Implied duty of good faith also breached
The Court applied the principles in older cases dealing with “traditional” encroachment and found that VEI had a duty to act in good faith with respect to Sedema, “with respect to its contractual obligations to remain faithful, to conform to honest standards of conduct and to act reasonably in relation to the promise of exclusivity in the territories by not competing with Sedema for rental activities or sale to detail.
Regarding the implied duty of good faith, the Court said:
In my opinion, the law on this subject is clear. There must be implicit in franchise agreements a term of good faith and fair use that requires each party to exercise the powers conferred upon it by the agreements in good faith and reasonably, and not capriciously or for extraneous purposes.
It must be said that whether or not there is an implied general duty of good faith in franchise agreements has been a polarizing debate in the Australian franchise industry in recent years. This debate led to the overhaul of the Franchise Code of Conduct to include an express obligation for both parties in franchise agreements to act in good faith, although the final wording has yet to be finalized.
Driving also unacceptable.
In addition to a breach of good faith, the court found that VEI was also guilty of unreasonable conduct in business dealings (Section 21 of the Australian Consumer Law)
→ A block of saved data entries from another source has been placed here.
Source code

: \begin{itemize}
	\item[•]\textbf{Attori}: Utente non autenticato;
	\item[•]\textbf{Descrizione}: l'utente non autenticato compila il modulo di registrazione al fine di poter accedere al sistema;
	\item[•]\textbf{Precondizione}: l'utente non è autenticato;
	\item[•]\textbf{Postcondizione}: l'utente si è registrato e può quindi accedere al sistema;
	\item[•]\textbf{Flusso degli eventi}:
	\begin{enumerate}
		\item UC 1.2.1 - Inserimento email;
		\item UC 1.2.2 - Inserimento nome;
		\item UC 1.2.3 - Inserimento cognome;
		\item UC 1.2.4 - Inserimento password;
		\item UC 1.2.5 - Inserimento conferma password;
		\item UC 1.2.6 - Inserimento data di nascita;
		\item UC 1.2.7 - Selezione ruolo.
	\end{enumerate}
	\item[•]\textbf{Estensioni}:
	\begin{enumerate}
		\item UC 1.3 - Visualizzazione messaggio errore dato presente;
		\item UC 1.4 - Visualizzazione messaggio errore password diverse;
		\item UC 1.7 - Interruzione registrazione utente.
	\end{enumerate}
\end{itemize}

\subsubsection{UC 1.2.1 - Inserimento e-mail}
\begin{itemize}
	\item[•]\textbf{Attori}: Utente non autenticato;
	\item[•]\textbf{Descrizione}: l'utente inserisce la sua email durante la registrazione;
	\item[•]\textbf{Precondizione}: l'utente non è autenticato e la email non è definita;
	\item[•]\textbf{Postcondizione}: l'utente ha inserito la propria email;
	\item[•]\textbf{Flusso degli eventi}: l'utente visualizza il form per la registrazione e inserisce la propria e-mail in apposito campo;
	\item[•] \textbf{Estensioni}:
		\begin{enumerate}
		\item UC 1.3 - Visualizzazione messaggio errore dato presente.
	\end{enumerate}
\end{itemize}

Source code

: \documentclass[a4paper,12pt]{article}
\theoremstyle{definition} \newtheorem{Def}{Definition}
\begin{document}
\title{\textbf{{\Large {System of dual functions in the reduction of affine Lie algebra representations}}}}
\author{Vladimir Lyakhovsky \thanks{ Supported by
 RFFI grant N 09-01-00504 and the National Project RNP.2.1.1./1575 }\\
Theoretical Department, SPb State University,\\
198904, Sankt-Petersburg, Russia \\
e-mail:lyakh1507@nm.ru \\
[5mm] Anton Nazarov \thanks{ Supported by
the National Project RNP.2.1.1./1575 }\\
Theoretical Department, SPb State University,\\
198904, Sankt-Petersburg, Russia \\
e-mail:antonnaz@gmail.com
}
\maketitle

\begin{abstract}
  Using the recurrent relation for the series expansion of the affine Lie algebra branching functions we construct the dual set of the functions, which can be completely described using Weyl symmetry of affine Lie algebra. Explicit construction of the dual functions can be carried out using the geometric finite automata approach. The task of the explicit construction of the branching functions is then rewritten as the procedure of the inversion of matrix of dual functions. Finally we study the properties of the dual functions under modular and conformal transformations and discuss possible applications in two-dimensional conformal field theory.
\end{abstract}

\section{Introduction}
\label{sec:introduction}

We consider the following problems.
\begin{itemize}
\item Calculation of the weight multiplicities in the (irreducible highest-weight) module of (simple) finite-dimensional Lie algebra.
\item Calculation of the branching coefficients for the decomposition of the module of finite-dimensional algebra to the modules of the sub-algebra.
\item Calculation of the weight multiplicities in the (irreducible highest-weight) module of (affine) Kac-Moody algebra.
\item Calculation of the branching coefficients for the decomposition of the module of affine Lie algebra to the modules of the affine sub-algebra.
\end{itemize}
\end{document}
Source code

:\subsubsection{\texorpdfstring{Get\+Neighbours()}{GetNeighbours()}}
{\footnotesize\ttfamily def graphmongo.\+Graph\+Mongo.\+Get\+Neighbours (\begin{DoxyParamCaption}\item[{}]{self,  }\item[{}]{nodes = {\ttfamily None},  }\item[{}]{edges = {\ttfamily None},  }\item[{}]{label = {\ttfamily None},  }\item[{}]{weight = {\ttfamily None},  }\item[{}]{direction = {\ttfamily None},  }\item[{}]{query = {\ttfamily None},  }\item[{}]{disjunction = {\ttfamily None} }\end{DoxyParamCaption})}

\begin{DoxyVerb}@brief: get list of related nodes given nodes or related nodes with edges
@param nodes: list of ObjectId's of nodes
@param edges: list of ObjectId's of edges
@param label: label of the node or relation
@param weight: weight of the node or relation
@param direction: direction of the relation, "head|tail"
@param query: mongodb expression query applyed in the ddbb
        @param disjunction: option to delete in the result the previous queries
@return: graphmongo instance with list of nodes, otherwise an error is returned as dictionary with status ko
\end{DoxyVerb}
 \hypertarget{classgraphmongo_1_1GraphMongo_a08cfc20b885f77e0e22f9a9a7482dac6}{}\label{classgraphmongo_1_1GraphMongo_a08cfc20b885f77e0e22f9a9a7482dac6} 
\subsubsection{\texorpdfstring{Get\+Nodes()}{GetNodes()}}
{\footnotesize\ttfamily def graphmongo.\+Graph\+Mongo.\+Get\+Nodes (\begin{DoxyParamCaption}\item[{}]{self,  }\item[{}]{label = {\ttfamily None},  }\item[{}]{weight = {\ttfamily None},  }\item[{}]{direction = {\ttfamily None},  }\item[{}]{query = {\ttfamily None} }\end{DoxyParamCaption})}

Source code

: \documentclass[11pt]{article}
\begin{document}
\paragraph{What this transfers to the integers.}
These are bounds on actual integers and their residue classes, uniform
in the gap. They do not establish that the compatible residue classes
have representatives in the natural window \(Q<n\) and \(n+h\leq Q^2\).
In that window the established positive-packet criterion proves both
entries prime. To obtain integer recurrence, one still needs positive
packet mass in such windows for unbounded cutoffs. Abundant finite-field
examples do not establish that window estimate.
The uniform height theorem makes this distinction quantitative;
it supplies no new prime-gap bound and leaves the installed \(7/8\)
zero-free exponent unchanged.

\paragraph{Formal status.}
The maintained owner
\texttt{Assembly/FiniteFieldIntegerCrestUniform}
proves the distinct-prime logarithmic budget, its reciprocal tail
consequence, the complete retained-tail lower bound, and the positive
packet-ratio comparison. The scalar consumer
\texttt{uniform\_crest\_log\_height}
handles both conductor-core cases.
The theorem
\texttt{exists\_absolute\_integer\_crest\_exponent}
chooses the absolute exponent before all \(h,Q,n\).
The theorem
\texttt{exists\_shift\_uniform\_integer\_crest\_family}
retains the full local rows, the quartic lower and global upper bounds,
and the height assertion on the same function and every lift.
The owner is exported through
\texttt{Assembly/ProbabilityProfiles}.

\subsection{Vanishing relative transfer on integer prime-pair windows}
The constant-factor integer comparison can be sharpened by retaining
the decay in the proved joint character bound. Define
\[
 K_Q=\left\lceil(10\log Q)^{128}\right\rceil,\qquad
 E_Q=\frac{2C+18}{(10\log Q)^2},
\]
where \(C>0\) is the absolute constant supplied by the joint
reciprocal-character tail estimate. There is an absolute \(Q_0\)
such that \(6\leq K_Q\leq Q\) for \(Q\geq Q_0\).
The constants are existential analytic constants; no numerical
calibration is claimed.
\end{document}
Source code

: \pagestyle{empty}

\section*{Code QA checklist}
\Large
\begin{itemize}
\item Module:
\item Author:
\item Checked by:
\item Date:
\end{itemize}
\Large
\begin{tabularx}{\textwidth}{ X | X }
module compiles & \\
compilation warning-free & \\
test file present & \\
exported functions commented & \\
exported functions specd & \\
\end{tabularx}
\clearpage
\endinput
Previous cases had stated that impermissible conduct required a high level of “moral defamation” and VEI argued that this had not been shown. The Court said that it was not necessary for there to be “Motive, intent, bad faith and intent to harm for the purpose of driving franchisees out of franchises. It was sufficient to establish inadmissible conduct where VEI’s conduct “was inconsistent with a proper franchisor-franchisee relationshipand demonstrated a lack of good faith.
Inadmissible conduct has been notoriously difficult to establish, but the Sedema decision may represent a new willingness to find such behavior in relation to these encroaching situations.
Franchisees should be aware that the new Code disclosure recognizes the importance of e-commerce to Australian businesses, but in line with previous policy and the principles of ‘caveat emptor’ and economic freedom, the approach is to disclose information rather than imposing conditions or proscribing certain behaviours. After disclosing that it intends to provide the goods or services online and details of any profit-sharing arrangements it may have with its franchisees (or the fact that it does not intend to share online revenue), a franchisor is entirely free to conduct its online business in competition with franchisees as it has disclosed. A potential franchisee is free to enter into the franchise relationship or not.
A franchisor should be aware, however, that any changes it makes to the way online sales (or other competing sales) are conducted (from the manner disclosed) to which the franchisees have not consented may to be impermissible conduct, a breach of the express duty of good faith (to become part of the Code as of January 1, 2015) and/or misleading or deceptive conduct.
This article includes material from the article “Internet Issues in International Franchising” presented at the 30th Joint IBA/IFA Annual Conference on May 7, 2014 in Chicago, USA (Authors: Corinne Attard -Partner Holman Webb Lawyers (Aust) with John Pratt Partner, Hamilton Pratt (UK), Michael Lindsey, Counsel at Steinbrecher & Span LLP (US) and Karsten Metzlaff, Noerr LLP (Germany).